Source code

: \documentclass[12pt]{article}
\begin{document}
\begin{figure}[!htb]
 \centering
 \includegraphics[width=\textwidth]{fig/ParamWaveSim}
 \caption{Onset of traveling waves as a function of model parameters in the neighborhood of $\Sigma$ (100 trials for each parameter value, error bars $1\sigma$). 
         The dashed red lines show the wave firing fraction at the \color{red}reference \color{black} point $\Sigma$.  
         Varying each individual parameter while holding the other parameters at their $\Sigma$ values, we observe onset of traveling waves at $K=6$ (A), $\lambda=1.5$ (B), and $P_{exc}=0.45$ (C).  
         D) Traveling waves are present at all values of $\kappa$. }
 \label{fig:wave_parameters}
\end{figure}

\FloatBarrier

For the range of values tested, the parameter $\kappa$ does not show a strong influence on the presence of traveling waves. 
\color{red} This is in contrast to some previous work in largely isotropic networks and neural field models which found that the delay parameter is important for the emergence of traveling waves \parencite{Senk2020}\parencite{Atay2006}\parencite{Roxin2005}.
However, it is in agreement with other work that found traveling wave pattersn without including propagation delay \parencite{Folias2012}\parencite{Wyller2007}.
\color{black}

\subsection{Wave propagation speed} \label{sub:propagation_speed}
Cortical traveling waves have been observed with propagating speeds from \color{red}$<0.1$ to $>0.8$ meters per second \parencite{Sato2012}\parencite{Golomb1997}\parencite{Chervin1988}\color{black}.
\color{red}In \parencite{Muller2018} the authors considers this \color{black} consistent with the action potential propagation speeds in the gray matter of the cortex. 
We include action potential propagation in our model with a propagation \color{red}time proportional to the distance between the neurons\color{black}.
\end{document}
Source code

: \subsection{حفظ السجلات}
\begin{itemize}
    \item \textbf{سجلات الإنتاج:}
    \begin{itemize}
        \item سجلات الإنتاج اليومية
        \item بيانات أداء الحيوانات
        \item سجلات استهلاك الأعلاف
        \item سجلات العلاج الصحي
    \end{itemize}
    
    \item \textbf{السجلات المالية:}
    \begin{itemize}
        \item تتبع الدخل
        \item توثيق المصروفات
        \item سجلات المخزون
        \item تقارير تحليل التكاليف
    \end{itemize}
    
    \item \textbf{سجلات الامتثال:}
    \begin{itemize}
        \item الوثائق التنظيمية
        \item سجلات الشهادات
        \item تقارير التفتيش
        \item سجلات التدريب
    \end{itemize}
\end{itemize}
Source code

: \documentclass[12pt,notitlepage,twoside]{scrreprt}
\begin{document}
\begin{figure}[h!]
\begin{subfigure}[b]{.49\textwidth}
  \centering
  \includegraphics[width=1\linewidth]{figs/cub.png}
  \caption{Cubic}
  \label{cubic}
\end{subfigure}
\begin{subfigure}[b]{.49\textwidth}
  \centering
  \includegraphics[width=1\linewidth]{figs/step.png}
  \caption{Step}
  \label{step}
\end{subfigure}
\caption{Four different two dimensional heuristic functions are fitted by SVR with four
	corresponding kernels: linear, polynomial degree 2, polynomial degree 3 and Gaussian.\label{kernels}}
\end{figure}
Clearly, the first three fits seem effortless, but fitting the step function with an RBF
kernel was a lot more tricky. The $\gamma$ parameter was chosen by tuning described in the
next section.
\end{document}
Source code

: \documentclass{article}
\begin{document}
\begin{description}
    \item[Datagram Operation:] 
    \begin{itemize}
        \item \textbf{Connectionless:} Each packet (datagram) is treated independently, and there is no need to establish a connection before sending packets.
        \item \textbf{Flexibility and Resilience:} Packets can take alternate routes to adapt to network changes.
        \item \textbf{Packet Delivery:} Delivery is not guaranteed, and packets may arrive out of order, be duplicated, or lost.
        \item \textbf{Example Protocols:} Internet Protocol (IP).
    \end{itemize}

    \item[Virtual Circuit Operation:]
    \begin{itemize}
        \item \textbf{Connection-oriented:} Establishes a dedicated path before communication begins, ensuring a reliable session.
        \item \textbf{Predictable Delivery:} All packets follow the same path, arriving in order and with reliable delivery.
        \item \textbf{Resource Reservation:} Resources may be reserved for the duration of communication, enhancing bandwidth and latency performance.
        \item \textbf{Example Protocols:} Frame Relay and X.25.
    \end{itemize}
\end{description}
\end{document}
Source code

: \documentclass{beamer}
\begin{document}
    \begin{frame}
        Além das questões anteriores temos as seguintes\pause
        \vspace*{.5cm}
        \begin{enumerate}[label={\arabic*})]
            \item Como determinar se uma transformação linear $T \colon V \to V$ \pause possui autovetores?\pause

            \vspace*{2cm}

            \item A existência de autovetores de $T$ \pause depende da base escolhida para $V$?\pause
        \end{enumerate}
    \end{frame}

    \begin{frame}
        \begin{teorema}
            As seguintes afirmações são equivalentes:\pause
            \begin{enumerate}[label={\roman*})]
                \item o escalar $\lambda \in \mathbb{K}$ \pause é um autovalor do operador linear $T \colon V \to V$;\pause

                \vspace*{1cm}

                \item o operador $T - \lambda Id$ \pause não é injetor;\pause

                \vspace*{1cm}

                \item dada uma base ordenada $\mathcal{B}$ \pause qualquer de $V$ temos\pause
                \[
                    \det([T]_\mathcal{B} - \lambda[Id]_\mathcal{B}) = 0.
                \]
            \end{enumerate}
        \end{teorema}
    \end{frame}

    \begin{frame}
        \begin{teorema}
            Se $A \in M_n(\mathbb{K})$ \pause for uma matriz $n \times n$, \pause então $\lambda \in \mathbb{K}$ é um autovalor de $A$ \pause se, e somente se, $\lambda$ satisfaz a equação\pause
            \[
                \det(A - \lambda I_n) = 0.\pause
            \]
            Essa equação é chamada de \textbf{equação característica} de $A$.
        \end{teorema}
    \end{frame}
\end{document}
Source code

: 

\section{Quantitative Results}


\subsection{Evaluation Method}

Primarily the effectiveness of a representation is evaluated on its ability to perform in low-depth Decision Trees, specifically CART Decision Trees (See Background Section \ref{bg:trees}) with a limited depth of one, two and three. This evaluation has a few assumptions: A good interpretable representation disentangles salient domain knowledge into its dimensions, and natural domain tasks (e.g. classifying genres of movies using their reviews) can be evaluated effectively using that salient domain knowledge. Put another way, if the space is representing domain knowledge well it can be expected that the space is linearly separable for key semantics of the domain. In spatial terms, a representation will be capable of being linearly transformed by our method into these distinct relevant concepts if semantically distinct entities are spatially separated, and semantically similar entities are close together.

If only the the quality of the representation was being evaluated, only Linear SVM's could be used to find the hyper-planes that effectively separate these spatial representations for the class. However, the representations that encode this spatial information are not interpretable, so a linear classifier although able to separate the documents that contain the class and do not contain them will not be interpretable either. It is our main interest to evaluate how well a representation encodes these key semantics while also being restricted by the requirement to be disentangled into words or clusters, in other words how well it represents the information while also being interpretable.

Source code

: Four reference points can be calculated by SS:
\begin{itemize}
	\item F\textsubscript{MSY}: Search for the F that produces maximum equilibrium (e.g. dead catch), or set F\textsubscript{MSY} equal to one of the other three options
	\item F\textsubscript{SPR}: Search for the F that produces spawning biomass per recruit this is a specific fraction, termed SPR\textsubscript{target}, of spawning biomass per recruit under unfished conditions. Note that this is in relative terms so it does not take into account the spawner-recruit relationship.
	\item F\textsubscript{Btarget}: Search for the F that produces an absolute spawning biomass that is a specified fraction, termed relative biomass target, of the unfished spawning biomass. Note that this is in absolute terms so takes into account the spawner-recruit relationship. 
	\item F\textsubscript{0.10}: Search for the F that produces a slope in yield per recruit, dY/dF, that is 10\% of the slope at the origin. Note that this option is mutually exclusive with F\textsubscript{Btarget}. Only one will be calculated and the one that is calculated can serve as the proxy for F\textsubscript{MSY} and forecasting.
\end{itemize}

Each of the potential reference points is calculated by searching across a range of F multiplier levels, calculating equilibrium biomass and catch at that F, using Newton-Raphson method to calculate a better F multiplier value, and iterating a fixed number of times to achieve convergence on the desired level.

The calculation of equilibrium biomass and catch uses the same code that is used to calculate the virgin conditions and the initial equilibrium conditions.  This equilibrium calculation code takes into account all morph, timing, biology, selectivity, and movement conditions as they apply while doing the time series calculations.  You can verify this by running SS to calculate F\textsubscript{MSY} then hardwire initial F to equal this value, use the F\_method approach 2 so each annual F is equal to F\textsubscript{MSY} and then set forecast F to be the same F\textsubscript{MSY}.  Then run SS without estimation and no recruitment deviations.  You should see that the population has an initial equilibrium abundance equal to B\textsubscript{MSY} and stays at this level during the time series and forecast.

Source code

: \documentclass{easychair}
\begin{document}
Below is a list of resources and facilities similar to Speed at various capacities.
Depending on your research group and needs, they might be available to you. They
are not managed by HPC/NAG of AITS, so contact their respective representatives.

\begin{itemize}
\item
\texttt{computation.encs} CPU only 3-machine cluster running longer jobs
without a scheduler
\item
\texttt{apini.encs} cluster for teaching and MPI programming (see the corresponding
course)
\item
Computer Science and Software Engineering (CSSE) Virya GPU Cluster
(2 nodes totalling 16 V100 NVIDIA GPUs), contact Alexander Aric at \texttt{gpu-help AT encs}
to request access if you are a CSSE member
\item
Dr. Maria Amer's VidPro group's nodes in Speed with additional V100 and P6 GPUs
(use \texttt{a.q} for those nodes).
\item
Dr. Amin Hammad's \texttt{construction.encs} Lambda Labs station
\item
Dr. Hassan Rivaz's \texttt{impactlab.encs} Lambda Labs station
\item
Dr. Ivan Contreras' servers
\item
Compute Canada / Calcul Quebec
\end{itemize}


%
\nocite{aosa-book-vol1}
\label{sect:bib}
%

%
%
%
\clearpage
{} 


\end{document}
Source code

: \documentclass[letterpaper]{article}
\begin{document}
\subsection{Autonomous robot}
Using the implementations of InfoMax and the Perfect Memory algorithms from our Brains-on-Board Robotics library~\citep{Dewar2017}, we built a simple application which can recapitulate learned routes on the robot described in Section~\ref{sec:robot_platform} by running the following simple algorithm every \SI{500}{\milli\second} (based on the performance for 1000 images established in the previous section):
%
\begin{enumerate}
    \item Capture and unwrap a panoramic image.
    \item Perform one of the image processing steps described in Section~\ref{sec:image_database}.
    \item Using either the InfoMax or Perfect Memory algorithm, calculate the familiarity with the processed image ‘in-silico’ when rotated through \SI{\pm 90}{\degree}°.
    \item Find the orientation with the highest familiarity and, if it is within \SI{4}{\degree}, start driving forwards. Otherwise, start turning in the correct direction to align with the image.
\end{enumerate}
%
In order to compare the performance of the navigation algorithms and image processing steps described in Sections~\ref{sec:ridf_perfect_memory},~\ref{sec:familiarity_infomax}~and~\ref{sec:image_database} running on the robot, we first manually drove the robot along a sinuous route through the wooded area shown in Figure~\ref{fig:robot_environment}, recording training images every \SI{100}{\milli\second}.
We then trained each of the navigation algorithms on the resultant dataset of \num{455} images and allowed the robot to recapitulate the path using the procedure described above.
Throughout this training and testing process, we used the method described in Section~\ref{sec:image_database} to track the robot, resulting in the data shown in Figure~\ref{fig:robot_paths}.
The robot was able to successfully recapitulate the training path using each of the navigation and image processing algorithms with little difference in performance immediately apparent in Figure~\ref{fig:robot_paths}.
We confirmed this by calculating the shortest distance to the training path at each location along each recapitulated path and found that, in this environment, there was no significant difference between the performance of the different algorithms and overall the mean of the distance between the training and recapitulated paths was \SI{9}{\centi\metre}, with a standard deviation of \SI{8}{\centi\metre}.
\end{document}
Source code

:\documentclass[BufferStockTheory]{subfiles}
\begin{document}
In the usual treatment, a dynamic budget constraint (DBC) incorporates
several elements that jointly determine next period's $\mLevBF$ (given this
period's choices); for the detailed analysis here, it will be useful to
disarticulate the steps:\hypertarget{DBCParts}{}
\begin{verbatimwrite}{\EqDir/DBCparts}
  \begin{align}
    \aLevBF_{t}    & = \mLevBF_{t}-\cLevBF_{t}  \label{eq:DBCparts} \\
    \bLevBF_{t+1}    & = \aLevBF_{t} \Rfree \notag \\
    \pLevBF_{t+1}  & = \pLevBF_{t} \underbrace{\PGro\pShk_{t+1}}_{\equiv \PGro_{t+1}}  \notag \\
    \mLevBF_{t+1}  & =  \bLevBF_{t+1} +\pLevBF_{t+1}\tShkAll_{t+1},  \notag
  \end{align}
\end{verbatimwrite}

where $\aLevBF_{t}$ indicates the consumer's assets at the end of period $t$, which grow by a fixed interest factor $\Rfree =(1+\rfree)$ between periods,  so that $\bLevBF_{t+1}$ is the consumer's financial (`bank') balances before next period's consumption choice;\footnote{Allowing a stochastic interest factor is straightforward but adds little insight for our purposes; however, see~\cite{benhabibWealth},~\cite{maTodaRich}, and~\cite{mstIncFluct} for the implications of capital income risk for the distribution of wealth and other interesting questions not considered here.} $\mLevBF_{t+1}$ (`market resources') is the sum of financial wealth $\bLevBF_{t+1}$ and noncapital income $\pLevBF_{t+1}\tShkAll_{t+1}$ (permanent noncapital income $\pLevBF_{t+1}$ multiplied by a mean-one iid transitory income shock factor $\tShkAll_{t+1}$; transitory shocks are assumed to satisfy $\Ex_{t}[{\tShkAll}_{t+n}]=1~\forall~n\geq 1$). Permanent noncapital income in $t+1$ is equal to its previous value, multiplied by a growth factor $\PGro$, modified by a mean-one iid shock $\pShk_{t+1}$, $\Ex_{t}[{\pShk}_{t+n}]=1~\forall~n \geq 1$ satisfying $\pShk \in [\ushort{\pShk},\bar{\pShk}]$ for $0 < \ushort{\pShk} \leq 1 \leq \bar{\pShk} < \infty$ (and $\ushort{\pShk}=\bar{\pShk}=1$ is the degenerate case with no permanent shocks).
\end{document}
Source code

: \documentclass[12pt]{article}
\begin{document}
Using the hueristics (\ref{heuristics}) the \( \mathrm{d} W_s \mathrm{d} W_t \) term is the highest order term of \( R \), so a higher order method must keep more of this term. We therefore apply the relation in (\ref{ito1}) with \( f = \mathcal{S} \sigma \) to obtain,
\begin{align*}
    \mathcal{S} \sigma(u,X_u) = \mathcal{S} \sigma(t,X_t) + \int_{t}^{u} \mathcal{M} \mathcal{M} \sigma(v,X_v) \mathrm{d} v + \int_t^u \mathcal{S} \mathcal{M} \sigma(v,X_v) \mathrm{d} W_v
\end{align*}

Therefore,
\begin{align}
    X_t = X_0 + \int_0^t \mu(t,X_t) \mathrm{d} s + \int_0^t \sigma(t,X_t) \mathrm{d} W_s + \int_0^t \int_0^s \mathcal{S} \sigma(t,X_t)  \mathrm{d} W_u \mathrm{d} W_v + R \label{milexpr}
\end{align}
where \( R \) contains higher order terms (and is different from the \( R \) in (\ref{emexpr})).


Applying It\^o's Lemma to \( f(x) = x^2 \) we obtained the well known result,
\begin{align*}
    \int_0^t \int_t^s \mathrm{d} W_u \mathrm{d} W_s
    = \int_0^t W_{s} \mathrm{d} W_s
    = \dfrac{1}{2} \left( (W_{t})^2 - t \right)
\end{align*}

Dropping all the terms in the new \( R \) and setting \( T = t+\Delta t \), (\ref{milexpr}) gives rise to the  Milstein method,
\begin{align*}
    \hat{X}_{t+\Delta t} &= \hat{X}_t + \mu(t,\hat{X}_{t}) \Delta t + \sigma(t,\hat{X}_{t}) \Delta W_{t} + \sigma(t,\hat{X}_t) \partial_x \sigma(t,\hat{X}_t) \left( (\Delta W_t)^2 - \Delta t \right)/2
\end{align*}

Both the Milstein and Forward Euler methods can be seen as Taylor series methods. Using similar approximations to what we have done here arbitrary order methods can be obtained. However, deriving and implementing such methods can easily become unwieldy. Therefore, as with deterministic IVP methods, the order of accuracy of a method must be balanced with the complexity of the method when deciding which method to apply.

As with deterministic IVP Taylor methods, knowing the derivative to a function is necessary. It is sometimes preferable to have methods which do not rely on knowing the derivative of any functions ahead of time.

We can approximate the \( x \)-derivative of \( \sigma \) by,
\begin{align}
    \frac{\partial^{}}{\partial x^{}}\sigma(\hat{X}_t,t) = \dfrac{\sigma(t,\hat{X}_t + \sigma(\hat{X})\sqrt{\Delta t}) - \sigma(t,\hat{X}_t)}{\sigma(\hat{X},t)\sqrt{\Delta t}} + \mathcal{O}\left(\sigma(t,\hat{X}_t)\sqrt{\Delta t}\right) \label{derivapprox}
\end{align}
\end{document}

::::::::::

Task goal:
Out of the preceding entries, pull each line that contains the word "must".

Response to the task:
Using the hueristics (\ref{heuristics}) the \( \mathrm{d} W_s \mathrm{d} W_t \) term is the highest order term of \( R \), so a higher order method must keep more of this term. We therefore apply the relation in (\ref{ito1}) with \( f = \mathcal{S} \sigma \) to obtain,
Both the Milstein and Forward Euler methods can be seen as Taylor series methods. Using similar approximations to what we have done here arbitrary order methods can be obtained. However, deriving and implementing such methods can easily become unwieldy. Therefore, as with deterministic IVP methods, the order of accuracy of a method must be balanced with the complexity of the method when deciding which method to apply.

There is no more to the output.